İşçiler, emekçiler, kardeşler!
İşçi Sınıfının Birlik, Mücadele ve Dayanışma Günü 1 Mayıs yaklaşıyor. 1 Mayıs günü dünyanın dört bucağında emekçiler aynı duygularla ve ortak taleplerle meydanlara çıkacaklar: İşsizliğe, yoksulluğa, sömürüye, savaşa, her türlü ayrımcılığa hayır diyecekler. Dili, dini, rengi, yaşadığı coğrafya ne olursa olsun yüz milyonlarca emekçiyi birleştiren bir gündür 1 Mayıs! Dünya işçi sınıfının tek bayrak altında, emeğin bayrağı altında toplandığı günün adıdır 1 Mayıs! İnsanın insana kul köle olmadığı bir dünya mücadelesinin, bir nehir gibi geçmişten bugüne akmasıdır. 136 yıldır çağıldıyor o nehir, 136 yıldır yaşıyor 1 Mayıs!

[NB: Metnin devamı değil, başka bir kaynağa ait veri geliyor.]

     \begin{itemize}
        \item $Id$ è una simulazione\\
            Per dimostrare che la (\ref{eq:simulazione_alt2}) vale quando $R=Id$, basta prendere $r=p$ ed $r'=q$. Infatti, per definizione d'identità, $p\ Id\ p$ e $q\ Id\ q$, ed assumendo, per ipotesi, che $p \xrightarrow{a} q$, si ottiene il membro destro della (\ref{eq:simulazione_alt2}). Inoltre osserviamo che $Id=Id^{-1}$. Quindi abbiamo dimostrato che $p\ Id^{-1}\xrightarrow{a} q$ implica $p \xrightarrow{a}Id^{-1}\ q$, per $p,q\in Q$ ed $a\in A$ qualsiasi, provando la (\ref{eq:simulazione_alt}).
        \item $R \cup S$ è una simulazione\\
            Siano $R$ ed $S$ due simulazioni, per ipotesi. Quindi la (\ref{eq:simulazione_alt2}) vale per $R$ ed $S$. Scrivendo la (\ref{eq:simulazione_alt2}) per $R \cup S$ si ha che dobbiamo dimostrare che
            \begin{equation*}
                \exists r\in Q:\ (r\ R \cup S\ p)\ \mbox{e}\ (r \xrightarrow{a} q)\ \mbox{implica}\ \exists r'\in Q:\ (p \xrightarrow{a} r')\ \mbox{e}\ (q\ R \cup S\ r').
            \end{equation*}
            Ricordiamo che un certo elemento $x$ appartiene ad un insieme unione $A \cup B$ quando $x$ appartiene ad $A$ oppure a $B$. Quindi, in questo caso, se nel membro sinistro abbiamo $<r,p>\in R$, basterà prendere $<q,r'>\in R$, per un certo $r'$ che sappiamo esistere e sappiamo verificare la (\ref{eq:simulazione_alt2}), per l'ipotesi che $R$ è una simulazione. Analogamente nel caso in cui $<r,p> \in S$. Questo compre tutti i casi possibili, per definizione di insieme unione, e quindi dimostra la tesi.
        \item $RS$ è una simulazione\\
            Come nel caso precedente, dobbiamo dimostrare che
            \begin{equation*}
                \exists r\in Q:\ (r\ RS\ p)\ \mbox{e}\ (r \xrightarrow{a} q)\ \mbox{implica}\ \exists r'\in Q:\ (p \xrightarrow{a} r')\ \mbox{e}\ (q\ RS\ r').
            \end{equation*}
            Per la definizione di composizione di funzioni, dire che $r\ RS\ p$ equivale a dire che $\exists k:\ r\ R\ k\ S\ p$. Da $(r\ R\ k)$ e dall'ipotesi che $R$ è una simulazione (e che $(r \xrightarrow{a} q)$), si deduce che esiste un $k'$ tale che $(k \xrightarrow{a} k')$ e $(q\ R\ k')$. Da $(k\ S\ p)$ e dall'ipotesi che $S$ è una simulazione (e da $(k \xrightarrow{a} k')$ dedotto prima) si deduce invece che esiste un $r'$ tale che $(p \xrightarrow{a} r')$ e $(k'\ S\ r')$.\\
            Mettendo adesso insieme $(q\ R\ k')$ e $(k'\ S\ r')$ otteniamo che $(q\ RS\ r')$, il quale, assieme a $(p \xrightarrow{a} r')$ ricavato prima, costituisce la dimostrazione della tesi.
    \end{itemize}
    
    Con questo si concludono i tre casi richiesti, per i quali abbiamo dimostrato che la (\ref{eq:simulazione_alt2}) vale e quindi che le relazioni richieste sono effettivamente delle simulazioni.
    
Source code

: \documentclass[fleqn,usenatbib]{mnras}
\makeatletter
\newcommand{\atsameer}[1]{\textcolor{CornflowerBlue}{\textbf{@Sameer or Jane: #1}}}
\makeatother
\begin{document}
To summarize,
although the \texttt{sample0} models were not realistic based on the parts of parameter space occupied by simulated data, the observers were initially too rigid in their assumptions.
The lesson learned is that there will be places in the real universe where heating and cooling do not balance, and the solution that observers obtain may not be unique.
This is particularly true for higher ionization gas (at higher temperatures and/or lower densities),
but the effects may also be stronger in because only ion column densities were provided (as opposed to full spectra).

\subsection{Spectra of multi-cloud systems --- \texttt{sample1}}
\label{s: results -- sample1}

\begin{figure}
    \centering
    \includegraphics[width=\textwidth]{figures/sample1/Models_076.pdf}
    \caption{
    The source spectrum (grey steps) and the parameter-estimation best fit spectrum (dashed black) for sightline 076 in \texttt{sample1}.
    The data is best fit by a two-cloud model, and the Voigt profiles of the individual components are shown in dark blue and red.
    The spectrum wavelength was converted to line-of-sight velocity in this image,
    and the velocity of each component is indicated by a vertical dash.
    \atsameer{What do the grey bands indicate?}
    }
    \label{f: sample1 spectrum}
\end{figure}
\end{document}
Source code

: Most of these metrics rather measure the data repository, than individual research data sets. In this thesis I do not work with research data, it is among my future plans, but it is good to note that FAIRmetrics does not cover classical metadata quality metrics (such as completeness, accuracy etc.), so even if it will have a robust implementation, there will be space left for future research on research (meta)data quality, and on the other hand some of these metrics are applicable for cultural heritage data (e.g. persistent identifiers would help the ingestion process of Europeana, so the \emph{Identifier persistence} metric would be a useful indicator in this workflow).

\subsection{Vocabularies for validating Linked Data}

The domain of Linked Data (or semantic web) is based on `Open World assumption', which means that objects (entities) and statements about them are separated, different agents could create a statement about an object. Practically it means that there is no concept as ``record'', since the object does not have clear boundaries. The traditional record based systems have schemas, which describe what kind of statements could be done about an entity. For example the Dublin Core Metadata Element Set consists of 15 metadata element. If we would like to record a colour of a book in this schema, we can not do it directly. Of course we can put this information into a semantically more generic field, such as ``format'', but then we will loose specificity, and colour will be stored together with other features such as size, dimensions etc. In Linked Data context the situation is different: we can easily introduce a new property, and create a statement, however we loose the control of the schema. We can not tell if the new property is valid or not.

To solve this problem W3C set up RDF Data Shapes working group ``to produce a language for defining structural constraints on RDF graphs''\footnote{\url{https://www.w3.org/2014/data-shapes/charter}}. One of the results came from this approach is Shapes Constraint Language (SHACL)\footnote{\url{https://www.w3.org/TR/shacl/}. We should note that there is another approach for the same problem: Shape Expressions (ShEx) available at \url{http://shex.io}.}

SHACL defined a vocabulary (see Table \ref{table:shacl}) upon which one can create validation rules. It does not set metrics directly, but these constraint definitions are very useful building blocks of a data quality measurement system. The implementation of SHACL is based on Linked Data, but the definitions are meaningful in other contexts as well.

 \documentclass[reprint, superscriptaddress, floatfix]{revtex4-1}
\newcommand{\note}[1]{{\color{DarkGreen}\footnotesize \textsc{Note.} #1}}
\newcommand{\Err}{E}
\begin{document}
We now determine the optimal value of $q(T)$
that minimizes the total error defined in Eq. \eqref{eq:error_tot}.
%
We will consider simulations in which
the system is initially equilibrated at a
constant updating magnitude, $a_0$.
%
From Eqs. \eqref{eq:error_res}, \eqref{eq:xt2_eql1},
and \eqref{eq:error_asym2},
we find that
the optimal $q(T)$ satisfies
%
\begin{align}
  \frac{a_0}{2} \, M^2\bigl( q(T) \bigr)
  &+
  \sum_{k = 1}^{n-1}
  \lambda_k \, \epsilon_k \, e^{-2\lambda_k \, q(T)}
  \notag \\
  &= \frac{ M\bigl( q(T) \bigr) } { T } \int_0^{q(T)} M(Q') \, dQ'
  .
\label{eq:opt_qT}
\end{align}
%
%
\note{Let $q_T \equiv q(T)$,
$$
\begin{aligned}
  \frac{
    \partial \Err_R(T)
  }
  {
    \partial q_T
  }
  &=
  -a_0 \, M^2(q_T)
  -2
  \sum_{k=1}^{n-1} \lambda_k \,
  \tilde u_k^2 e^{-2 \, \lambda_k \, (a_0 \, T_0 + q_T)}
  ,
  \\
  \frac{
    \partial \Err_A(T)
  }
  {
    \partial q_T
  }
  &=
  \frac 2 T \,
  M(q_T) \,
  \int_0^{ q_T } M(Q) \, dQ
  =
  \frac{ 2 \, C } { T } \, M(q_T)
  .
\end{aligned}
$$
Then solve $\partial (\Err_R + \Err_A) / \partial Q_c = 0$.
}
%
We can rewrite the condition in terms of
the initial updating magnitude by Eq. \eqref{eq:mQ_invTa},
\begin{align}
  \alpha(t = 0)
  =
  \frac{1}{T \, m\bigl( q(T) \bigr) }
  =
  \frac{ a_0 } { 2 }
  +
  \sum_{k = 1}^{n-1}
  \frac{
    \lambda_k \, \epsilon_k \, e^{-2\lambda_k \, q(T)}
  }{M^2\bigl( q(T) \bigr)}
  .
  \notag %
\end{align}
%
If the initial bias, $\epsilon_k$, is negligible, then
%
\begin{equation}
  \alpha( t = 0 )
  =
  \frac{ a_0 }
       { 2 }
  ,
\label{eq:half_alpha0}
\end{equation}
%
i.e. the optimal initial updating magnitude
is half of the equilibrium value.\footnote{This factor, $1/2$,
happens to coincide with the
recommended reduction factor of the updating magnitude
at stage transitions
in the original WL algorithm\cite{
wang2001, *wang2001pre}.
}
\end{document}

Her geçen yıl dünya işçi sınıfının çalışma ve yaşam koşulları kötüleşip ağırlaşıyor. Köhnemiş, çürümüş ve tarihsel ömrünü doldurmuş kapitalist sömürü düzeni durmaksızın krizler üretiyor. Ekonomik kriz, emperyalist savaş ve onun yarattığı yıkım, küresel göç krizi, ekolojik kriz, gıda krizi, salgın ve onun yol açtığı kriz, bir milyar insanın yaşadığı açlık krizi… İşte egemenler bu krizleri yaratan düzeni ayakta tutmaya çalışıyorlar. Yani milyarlarca insanın ürettiği ama bir avuç asalağın servetini büyüttüğü bir düzeni sürdürmek istiyorlar. Tam da bu yüzden tüm dünyada işsizlik, yoksulluk, açlık ve geleceksizlik sorunu büyüyor.
Kardeşler!
Türkiye işçi sınıfı uçurumdan düşercesine yoksullaşıyor. Bu yoksullaşmayı derinden hissetmeyen, her yeni güne biraz daha yoksullaşmış olarak uyanmayan emekçi var mı? Cumhuriyet tarihinde ilk kez, yedi yıl üst üste kişi başına gelirde azalma yaşanması şok edici değil mi? İşçi ve emekçiler büyük bir yoksullaşma yaşarken, aynı anda iktidar çevresi ve sermaye sınıfı zenginleşiyor. Bizim yoksulluğumuz, onların serveti büyüyor! Mesela 2020’de Almanya’da ortalama saatlik ücret 36,6 avroyken, aynı dönemde Türkiye’de 3,7 avroydu. Aradan geçen sürede reel ücretler daha da gerilemiştir. Bakan Nebati’nin Türkiye’de “iş adamı, iş kadını olmak çok tatlı, çok güzel” demesi boşuna değil. Onlarla aynı ülkede yaşıyor olmamız, aynı sınıf ve dünyadan olduğumuz anlamına gelmez, gelmiyor.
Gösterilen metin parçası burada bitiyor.